Instructions to follow
Take the line containing "secondSpan.classList.add('bio-info-value');" and every line after it in the data below, and print them exactly as given, with nothing else.

Extracted information
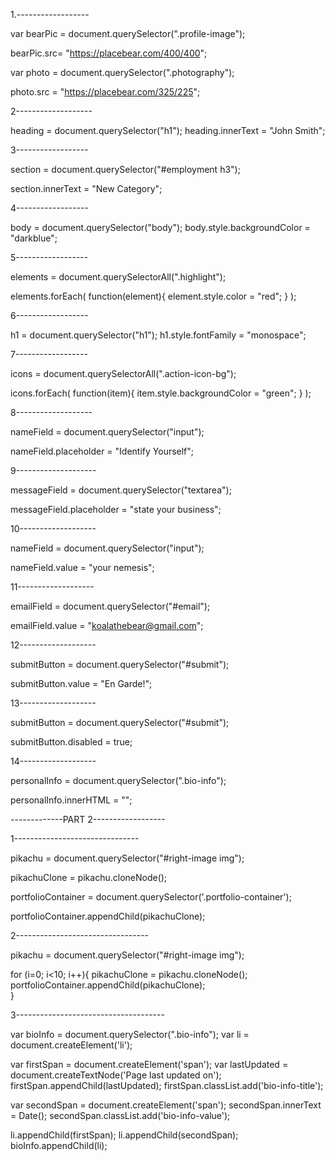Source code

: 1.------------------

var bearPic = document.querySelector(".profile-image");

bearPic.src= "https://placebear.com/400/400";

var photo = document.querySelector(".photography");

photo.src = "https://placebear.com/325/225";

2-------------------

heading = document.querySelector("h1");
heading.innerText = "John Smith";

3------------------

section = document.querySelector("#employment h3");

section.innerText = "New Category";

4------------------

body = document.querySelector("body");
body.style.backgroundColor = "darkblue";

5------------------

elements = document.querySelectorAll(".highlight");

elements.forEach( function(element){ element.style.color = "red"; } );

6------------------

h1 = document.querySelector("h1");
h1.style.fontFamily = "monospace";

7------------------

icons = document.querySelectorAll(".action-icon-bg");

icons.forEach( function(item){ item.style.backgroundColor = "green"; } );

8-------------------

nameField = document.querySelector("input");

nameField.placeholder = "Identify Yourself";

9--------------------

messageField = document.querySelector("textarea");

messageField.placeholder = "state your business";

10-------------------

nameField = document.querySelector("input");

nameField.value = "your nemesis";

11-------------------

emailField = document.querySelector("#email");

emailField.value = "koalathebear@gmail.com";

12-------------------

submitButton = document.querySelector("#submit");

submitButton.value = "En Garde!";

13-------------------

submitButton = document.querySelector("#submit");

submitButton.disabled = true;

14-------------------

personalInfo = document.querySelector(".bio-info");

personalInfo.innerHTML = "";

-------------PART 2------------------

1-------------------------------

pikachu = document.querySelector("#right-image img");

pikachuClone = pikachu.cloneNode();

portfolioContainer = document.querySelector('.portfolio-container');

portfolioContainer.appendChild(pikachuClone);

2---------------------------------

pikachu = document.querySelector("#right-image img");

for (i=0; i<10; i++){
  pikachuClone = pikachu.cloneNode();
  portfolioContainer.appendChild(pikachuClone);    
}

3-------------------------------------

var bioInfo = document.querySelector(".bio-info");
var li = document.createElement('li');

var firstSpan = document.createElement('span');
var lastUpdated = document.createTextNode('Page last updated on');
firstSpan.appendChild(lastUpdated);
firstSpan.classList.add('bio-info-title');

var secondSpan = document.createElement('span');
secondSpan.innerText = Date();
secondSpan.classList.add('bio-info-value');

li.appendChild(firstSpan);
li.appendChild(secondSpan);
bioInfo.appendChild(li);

Result of this task
secondSpan.classList.add('bio-info-value');

li.appendChild(firstSpan);
li.appendChild(secondSpan);
bioInfo.appendChild(li);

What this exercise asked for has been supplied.